In court, Tarr told Evans that since last week, Silverstein has continued to transfer money from the golf courses to other companies he owns. Such transfers would violate both the agreement with Hunting Dog Capital and a temporary restraining order issued last week forbidding anyone from transferring the courses’ property.

“The defendants are insolvent,” Tarr said in court. “Despite the (temporary restraining order) ... they continue to disburse funds.”

Silverstein’s properties

Silverstein controls the Carolina Trail courses, which also include Birkdale Golf Club, Highland Creek Golf Club, The Divide Golf Club, The Tradition Golf Club and Waterford Golf Club in Rock Hill.

After the hearing, court-appointed receiver Andrew Bolnick said he is still evaluating whether all employees at Skybrook and Charlotte Golf Links will be retained, and whether paid memberships will be honored.

“We’re going to take a look at all that,” he said. “Everything’s being evaluated.”

A golf professional who works at Charlotte Golf Links told the Observer he had been told memberships at the two courses would become invalid, possibly as soon as this weekend. According to the Carolina Trail’s website, memberships range from $1,495 for an individual annual membership to $3,990 for a three-year family membership.

Billy Casper Golf Management, the company brought in to oversee the golf courses’ operations, has declined to comment on what will happen with memberships.

Birkdale Golf Club was shut down briefly last month, after failing to pay $64,990 in state taxes. The club reopened days later after paying the money. According to court documents, lenders and vendors have also sued Birkdale, Skybrook and Charlotte Golf Links for hundreds of thousands of dollars worth of equipment and services for which they claim they were not paid.

Loans total $6 million

The latest round of troubles for Skybrook and Charlotte Golf Links stems from two loans totaling $6 million the companies took out from San Francisco-based Hunting Dog Capital last year.

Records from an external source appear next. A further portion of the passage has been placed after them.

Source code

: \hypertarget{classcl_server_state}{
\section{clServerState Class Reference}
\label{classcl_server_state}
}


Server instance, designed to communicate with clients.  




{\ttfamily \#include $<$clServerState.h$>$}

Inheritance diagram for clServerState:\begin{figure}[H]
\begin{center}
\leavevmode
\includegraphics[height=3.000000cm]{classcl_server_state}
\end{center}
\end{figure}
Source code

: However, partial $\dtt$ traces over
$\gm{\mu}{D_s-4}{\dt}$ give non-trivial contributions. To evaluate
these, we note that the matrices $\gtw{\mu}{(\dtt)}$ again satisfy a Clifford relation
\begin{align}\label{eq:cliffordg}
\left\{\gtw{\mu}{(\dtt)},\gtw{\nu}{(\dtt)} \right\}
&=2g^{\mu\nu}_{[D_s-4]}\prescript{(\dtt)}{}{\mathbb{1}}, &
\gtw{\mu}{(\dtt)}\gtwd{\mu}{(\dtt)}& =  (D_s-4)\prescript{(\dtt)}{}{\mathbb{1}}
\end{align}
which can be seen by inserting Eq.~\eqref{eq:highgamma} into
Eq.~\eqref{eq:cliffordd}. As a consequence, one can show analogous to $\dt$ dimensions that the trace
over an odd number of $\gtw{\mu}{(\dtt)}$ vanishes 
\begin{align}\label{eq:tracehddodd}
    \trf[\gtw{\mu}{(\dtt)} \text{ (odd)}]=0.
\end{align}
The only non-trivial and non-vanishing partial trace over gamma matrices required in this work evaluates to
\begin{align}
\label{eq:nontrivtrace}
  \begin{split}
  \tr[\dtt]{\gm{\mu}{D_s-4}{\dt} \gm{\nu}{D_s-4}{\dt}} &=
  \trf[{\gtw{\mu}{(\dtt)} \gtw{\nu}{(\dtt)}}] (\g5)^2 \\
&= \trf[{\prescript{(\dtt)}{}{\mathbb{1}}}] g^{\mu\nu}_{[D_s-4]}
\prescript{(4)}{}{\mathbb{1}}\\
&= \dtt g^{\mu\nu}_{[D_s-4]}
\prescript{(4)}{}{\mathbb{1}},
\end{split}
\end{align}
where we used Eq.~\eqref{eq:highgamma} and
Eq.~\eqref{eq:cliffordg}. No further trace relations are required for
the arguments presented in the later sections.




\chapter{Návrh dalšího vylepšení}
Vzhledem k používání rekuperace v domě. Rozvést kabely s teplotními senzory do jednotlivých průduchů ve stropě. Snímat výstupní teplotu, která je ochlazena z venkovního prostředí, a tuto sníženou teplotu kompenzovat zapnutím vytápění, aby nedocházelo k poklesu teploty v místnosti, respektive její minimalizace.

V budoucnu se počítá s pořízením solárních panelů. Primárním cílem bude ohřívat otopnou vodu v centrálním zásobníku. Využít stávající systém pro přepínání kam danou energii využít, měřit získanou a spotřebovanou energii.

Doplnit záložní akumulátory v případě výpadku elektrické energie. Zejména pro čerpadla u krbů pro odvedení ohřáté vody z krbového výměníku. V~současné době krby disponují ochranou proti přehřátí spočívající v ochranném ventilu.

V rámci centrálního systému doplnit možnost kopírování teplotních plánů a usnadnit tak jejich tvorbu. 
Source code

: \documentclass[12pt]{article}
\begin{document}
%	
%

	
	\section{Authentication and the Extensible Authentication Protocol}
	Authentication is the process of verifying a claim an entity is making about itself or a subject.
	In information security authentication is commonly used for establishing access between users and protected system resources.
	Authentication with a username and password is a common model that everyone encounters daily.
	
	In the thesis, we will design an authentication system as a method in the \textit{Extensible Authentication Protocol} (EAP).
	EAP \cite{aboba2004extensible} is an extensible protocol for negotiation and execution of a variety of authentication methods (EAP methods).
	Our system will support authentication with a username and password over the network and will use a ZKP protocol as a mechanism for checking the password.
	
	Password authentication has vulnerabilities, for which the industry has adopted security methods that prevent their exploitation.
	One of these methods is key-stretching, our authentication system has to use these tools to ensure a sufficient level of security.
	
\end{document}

According to the lawsuit, both courses defaulted on their loans twice by March this year. They also disregarded terms in the loan documents forbidding Silverstein or anyone else from depositing golf course revenue from Skybrook or Charlotte Golf Links in bank accounts other than those controlled by the lender.

“Since March 2013, the (golf courses) have continuously disregarded the terms,” the lender said in the lawsuit. “Instead, the companies have continued to deposit revenue into deposit accounts ... other than the existing account and are making disbursements from the unauthorized deposit accounts without seeking authorization.”

Most recently, the lawsuit accuses Silverstein of transferring at least $86,020 between May and July from the Skybrook and Charlotte Golf Links bank accounts to other companies controlled by Silverstein or to his employees.

Hunting Dog also provided the Charlotte Golf Links with financing this year when it couldn’t meet its financial obligations, according to the lawsuit. On July 9, the company agreed to lend the course $16,666 as a cash advance to cover its rent. Two weeks later, Hunting Dog advanced it $75,389 to cover local property taxes it couldn’t afford.

A July 22 email from Silverstein to Hunting Dog general partner Todd Blankfort said Charlotte Golf Links would repay the property tax loan, “either out of operating cash flow and/or an investment that a new partner makes,” according to the lawsuit.

None of the company’s loans have been repaid, the lawsuit said.

It appears that the five other Carolina Trail golf courses are still operating normally. An emailed special sent Tuesday offered six rounds of golf for $99 at any Carolina Trail course – not including Skybrook or Charlotte Golf Links.